「学ぶ門には福来たる」


 これは,「学べば何かいいことがある。」という意味にも取れそうです。例えば,「より良い学校に行け」たり,「より良い会社に就職でき」たり,「異性にもて」たり,「収入が増え」たり…。もちろんそういう面があることも否めません。

 

でも,それでは「学び」そのものの価値と言うよりは,それを何かの手段としている点で,「学び」に対する冒とくかもしれません。純粋にロックが好きでギターをやっている人にとって,「おれ,女にもてたいからロックでも始めちゃおっかな~。」なんて言い方は腹立たしいでしょう。純粋に野球が好きな人にとっては,「イチローみたいに金稼ぎたいから野球でもやろっかな。サッカーでもいいんだけど。」なんて人には野球をやって欲しくないでしょう。ギターや野球を異性にもてたり金儲けをしたりするための手段とするのは,やっぱりギターや野球の世界では下品な考え方です。

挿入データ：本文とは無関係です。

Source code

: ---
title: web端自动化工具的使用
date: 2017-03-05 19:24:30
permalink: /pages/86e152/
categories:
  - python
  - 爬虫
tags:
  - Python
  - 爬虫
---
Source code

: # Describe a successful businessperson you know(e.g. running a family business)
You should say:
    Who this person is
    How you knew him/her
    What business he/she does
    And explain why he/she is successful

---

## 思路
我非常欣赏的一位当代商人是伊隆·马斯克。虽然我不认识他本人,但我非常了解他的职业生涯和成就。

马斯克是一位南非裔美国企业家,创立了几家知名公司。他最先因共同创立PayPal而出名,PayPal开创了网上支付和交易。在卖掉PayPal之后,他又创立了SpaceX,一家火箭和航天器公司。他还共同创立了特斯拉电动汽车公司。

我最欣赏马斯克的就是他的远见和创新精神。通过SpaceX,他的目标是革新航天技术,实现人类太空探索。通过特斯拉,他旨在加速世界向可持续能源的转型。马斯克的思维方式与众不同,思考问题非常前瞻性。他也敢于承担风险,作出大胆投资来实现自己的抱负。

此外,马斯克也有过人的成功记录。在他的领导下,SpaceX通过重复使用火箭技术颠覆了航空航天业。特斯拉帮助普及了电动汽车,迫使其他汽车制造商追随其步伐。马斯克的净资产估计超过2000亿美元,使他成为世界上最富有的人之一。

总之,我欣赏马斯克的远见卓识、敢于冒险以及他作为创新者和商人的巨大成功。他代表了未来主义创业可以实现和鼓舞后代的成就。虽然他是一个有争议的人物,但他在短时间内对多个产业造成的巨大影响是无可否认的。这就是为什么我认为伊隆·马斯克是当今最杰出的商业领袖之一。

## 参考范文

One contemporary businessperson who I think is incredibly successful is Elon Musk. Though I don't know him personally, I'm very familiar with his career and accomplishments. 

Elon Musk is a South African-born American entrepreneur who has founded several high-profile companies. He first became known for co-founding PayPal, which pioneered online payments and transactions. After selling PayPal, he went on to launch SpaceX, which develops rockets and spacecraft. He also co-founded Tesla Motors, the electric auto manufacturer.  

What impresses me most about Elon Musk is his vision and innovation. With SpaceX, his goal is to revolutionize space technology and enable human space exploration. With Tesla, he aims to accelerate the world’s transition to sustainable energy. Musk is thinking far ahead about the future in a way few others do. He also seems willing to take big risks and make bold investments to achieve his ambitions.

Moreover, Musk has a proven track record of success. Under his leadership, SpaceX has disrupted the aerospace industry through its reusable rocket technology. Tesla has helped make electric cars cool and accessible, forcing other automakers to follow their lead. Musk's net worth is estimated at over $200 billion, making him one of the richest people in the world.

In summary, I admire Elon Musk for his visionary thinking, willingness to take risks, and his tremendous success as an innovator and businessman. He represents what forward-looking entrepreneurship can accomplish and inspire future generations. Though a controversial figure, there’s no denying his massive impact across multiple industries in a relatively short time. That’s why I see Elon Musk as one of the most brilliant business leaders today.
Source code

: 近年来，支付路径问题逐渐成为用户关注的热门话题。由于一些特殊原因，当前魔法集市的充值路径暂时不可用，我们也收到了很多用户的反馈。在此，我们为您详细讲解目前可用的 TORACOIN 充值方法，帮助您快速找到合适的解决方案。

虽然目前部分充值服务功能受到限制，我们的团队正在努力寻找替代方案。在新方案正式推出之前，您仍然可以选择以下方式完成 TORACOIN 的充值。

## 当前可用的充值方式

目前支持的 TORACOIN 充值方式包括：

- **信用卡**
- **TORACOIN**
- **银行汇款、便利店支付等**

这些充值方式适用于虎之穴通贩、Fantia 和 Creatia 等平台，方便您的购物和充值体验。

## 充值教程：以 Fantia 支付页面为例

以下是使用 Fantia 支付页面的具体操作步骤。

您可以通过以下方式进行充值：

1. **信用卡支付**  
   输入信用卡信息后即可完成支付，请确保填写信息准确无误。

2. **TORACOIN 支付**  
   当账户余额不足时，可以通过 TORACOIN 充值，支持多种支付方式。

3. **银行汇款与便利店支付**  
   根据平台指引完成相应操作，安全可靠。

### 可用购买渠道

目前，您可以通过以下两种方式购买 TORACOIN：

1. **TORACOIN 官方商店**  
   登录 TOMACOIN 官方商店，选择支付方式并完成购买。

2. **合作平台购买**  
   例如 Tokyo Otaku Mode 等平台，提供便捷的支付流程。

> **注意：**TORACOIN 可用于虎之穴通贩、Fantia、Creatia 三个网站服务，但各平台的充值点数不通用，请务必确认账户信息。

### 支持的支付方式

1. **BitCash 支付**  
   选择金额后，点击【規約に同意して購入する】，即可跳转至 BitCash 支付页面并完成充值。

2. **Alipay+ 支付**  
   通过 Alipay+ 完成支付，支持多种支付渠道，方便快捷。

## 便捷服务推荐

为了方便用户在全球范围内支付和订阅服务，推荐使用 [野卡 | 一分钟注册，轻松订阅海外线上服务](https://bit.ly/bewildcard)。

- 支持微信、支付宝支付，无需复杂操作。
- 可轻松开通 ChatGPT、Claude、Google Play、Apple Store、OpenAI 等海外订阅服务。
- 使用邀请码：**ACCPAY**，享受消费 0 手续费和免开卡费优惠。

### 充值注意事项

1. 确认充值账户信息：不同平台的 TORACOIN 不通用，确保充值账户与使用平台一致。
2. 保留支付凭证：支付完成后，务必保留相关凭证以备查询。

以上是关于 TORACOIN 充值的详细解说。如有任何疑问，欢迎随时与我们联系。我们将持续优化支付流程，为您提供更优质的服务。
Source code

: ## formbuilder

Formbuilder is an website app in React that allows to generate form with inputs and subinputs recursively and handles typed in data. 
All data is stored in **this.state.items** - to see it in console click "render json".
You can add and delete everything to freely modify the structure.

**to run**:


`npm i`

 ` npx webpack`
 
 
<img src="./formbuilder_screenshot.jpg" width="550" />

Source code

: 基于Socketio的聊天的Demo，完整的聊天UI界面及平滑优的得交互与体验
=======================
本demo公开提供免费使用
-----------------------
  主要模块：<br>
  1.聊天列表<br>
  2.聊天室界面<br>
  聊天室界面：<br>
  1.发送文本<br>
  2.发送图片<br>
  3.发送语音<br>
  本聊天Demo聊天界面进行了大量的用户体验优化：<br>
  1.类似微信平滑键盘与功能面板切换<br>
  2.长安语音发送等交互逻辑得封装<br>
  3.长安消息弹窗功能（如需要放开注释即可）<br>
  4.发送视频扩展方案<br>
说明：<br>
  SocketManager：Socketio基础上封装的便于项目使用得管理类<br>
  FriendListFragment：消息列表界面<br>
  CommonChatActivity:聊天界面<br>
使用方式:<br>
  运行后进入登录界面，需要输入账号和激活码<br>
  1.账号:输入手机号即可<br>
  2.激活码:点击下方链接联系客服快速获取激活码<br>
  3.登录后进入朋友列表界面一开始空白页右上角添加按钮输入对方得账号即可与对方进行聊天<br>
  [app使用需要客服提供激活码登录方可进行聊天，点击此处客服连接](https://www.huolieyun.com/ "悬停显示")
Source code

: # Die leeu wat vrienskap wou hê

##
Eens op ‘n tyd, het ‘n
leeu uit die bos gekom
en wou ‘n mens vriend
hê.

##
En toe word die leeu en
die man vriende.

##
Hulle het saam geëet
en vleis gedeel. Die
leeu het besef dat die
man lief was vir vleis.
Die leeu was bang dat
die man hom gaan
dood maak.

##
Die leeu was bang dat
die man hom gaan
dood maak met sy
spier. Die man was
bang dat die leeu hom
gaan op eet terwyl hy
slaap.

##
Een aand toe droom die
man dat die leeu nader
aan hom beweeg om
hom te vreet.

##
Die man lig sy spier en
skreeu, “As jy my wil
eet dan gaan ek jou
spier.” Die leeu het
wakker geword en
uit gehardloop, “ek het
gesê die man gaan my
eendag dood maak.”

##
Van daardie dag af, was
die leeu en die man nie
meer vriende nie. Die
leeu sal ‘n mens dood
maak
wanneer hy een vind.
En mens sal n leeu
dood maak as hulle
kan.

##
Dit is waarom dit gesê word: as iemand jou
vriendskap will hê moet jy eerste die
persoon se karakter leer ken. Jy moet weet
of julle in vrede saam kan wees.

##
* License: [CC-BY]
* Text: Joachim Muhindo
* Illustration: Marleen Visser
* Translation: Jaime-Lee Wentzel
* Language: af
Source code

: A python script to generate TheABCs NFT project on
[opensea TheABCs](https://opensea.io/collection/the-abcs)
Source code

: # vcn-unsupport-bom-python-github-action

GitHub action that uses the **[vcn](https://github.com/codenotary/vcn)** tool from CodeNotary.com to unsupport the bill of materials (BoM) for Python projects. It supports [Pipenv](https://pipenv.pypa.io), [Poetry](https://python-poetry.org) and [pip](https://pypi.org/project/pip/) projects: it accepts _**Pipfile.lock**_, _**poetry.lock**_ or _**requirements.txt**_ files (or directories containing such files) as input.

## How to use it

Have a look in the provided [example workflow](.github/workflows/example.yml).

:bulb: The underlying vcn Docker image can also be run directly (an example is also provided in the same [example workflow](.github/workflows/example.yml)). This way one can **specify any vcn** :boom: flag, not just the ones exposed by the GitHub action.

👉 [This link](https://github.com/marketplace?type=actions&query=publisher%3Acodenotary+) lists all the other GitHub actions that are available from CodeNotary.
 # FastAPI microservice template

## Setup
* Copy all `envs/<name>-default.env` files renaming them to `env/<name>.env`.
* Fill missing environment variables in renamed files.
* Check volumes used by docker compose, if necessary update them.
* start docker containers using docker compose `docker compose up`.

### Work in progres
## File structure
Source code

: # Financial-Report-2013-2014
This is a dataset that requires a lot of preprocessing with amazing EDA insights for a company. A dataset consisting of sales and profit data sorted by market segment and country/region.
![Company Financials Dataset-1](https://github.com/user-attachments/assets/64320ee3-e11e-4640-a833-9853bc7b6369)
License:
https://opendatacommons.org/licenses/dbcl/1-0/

もっとお金になることが見つかったとしても,イチロー選手はバットを置かないでしょうし,真央選手はスケートを脱がないでしょう。

 

ところが,どうも「学び」に関しては違う考え方をする人が多いのですね。「将来のAのために今Bを頑張る」ことが必要なケースがあるかもしれませんが,それではBを頑張る時間があまりにも長い場合,人生の無駄遣いです。Bを楽しまなければ損です。我流舎の塾生の中にも,勉強が嫌いな人は多いわけですが,普段計算とか面倒臭がってやりたがらない人でも,「百マス計算電卓」での成績をホワイトボードにランキングにして掲示しますと,何度でも挑戦します。「もう休憩は終わりやで~。」と言っても「あいつには負けられへん」とか言って…。最初はとっつきにくくイヤなことでも,ゲーム性を持たせる工夫をすれば楽しめるんですね。

 

中学・高校とイヤでも勉強と付き合わなければならないのですから,何とかそれが楽しくなればいいですね。そのためには,初めのうちは苦しいかもしれませんが,修行だと思って歯を食いしばってついてきてもらいたいと思います。進歩している実感がわいてくれば,苦行がいつしか苦行でなくなり,楽しめるようになるものです。